Anasayfa Künye Danışman ve Editörler Son Dakika Arşiv FacebookTwitter
Nirvana Sosyal Bilimler Sitesi Güncel Eleştirel Sosyal Bilimler Platformu

Öykü: Çukur Ali

Yusuf İpekli

Kategori: Edebiyat - Tarih: 21 Aralık 2024 12:26 - Okunma sayısı: 11

Öykü: Çukur Ali

Güz ayazının ilikleri dondurduğu kasım sonuna vurmuştu vakit.

Irgatlık bitmiş, ekin sürülüp savrulmuş, harman yeri süpürülmüş, saman çekilmiş, kesmikler çoktan içeri atılmıştı.

Pılı pırtı alınmış, döşek yünleri çırpılmış, çeyizlik yorganlar sırıtılmış; yastık, kilim tezgahlarına Çingen Ali'nin boyadığı ipler iyilmiş, yapraklarını döken ağaçlar öksüz oğlana dönmüştü.

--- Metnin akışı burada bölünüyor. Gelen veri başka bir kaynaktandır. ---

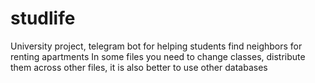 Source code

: # studlife
University project, telegram bot for helping students find neighbors for renting apartments
In some files you need to change classes, distribute them across other files, it is also better to use other databases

Kemreler, tezekler, gıfak, gazel örtmelerin altına istif edilmiş; anadut, dirgen, tırmık, tırpan, yaba astarlardaki yerini almış, Deli Meğmet, köyün eşeklerini nallayalı iki altay bi güz olmuştu.

Yerliyayla'nın sessiz, sakin yaşayan obalıları peynir, tarhana, un, bulgur, pekmez, turşu her bir şeyi hazır etmiş, koyuna çoban, köye bekçi, bahara su başı bile tutmuştu.

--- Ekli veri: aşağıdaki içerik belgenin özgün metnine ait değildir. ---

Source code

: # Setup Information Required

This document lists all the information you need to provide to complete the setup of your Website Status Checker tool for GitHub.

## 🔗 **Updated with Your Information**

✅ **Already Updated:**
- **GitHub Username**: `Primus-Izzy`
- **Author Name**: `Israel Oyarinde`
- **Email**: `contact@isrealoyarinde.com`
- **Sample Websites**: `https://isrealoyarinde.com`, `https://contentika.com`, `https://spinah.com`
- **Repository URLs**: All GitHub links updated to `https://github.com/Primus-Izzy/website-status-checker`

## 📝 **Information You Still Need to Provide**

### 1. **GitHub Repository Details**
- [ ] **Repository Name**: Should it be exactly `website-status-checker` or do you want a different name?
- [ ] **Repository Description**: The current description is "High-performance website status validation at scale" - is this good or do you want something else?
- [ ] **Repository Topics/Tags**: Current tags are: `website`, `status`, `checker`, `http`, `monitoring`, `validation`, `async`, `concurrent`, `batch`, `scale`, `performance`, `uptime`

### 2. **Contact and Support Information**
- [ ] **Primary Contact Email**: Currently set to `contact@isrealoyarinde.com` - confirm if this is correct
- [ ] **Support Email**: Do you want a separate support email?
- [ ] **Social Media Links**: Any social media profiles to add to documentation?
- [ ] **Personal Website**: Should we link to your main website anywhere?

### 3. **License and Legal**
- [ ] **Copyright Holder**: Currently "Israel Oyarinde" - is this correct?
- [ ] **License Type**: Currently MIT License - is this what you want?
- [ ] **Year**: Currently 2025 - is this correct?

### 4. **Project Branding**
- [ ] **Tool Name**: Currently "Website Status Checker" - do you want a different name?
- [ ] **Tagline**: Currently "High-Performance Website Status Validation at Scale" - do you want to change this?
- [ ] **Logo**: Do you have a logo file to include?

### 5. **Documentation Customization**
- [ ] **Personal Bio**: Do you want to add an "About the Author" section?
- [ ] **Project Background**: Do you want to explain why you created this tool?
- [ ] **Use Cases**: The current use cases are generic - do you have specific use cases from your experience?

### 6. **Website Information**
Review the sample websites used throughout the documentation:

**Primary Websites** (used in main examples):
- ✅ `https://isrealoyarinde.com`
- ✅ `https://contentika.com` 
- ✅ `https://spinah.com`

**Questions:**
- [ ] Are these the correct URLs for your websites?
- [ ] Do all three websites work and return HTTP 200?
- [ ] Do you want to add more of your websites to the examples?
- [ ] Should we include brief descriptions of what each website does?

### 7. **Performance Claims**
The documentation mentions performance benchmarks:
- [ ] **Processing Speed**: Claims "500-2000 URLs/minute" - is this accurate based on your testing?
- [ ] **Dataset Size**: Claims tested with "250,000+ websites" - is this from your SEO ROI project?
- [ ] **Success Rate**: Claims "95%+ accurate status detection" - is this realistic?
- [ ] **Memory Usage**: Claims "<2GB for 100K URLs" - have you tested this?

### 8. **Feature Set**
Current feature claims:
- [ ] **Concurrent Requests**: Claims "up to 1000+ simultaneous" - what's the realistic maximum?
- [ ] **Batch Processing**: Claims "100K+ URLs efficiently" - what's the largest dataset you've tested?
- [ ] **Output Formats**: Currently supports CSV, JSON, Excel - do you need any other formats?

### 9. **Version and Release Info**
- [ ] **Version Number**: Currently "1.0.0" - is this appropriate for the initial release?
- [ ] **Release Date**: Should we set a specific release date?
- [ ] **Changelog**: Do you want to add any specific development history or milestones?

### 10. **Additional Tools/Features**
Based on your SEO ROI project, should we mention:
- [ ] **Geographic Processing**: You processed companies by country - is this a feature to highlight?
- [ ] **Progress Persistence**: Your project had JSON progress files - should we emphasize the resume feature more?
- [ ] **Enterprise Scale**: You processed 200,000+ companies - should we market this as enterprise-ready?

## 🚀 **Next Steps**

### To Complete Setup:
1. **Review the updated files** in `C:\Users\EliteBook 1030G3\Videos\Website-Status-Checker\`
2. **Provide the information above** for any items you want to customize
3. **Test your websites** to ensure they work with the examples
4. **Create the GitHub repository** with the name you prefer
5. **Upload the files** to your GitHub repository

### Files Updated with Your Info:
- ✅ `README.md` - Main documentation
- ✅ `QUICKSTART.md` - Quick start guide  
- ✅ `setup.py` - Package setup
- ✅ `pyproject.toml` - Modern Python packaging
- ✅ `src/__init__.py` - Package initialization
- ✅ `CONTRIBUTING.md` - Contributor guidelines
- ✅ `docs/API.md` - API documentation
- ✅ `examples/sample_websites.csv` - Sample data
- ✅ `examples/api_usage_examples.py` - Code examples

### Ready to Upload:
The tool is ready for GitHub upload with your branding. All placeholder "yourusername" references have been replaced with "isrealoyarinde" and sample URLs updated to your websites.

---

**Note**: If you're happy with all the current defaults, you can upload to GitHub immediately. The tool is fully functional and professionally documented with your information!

Her nedense o yaz, Hüso Emmi Çankırı cezaevi yarıldığından köyü eşkıyalara bastırmamış, köye saplıcan, kıran, ağrı girmemiş; kıyı, bıcak, ekin ekmek güttüğü için Deli Abıca üç beş sefer dayak yememiş, doğum yaparken hiç bir gelin ölmemiş, kimse kimsenin sınırını bozmamış, davar hakı için bile niza yapılmamış, çocuk veya köpek meselesi yüzünden döğüş edilmemişti.

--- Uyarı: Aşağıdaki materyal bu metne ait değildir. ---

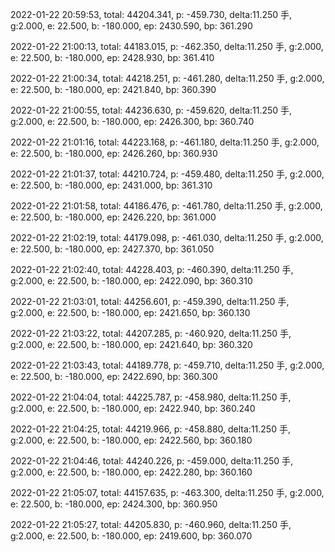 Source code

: 2022-01-22 20:59:53, total: 44204.341, p: -459.730, delta:11.250 手, g:2.000, e: 22.500, b: -180.000, ep: 2430.590, bp: 361.290

2022-01-22 21:00:13, total: 44183.015, p: -462.350, delta:11.250 手, g:2.000, e: 22.500, b: -180.000, ep: 2428.930, bp: 361.410

2022-01-22 21:00:34, total: 44218.251, p: -461.280, delta:11.250 手, g:2.000, e: 22.500, b: -180.000, ep: 2421.840, bp: 360.390

2022-01-22 21:00:55, total: 44236.630, p: -459.620, delta:11.250 手, g:2.000, e: 22.500, b: -180.000, ep: 2426.300, bp: 360.740

2022-01-22 21:01:16, total: 44223.168, p: -461.180, delta:11.250 手, g:2.000, e: 22.500, b: -180.000, ep: 2426.260, bp: 360.930

2022-01-22 21:01:37, total: 44210.724, p: -459.480, delta:11.250 手, g:2.000, e: 22.500, b: -180.000, ep: 2431.000, bp: 361.310

2022-01-22 21:01:58, total: 44186.476, p: -461.780, delta:11.250 手, g:2.000, e: 22.500, b: -180.000, ep: 2426.220, bp: 361.000

2022-01-22 21:02:19, total: 44179.098, p: -461.030, delta:11.250 手, g:2.000, e: 22.500, b: -180.000, ep: 2427.370, bp: 361.050

2022-01-22 21:02:40, total: 44228.403, p: -460.390, delta:11.250 手, g:2.000, e: 22.500, b: -180.000, ep: 2422.090, bp: 360.310

2022-01-22 21:03:01, total: 44256.601, p: -459.390, delta:11.250 手, g:2.000, e: 22.500, b: -180.000, ep: 2421.650, bp: 360.130

2022-01-22 21:03:22, total: 44207.285, p: -460.920, delta:11.250 手, g:2.000, e: 22.500, b: -180.000, ep: 2421.640, bp: 360.320

2022-01-22 21:03:43, total: 44189.778, p: -459.710, delta:11.250 手, g:2.000, e: 22.500, b: -180.000, ep: 2422.690, bp: 360.300

2022-01-22 21:04:04, total: 44225.787, p: -458.980, delta:11.250 手, g:2.000, e: 22.500, b: -180.000, ep: 2422.940, bp: 360.240

2022-01-22 21:04:25, total: 44219.966, p: -458.880, delta:11.250 手, g:2.000, e: 22.500, b: -180.000, ep: 2422.560, bp: 360.180

2022-01-22 21:04:46, total: 44240.226, p: -459.000, delta:11.250 手, g:2.000, e: 22.500, b: -180.000, ep: 2422.280, bp: 360.160

2022-01-22 21:05:07, total: 44157.635, p: -463.300, delta:11.250 手, g:2.000, e: 22.500, b: -180.000, ep: 2424.300, bp: 360.950

2022-01-22 21:05:27, total: 44205.830, p: -460.960, delta:11.250 手, g:2.000, e: 22.500, b: -180.000, ep: 2419.600, bp: 360.070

Üç senedir yatan Emine Eci ruhunu teslim etmiş, Gara Ağmed'in bakkal hiç olmadığı kadar iş yapmış, inhisar memuru köyü basmamış, en önemlisi genç ölüsüne ağıt yakılmamıştı.

Yağış iyi olduğundan tohumlar tava ekilmiş, kerpiç evler onarılmış, ayvalar bozulmuş, cevizler çırpılmış, çorak damlara serilmişti.

Göbelek oğlan çocuklarını kesmiş; erik, kaysı, elma ağaçlarından kedi balları fışkırmış, gevenciler yükü sarmış; sığır çobanının, korucunun hakı toplanmış, şehrin yazlıkçıları tası tarağı toparlamış, sürüler yayladan inmişti.

Bacaksız'ın başına toplananlar kahramanlık dolu o hatırayı bıkmadan, usanmadan defalarca dinlemişti.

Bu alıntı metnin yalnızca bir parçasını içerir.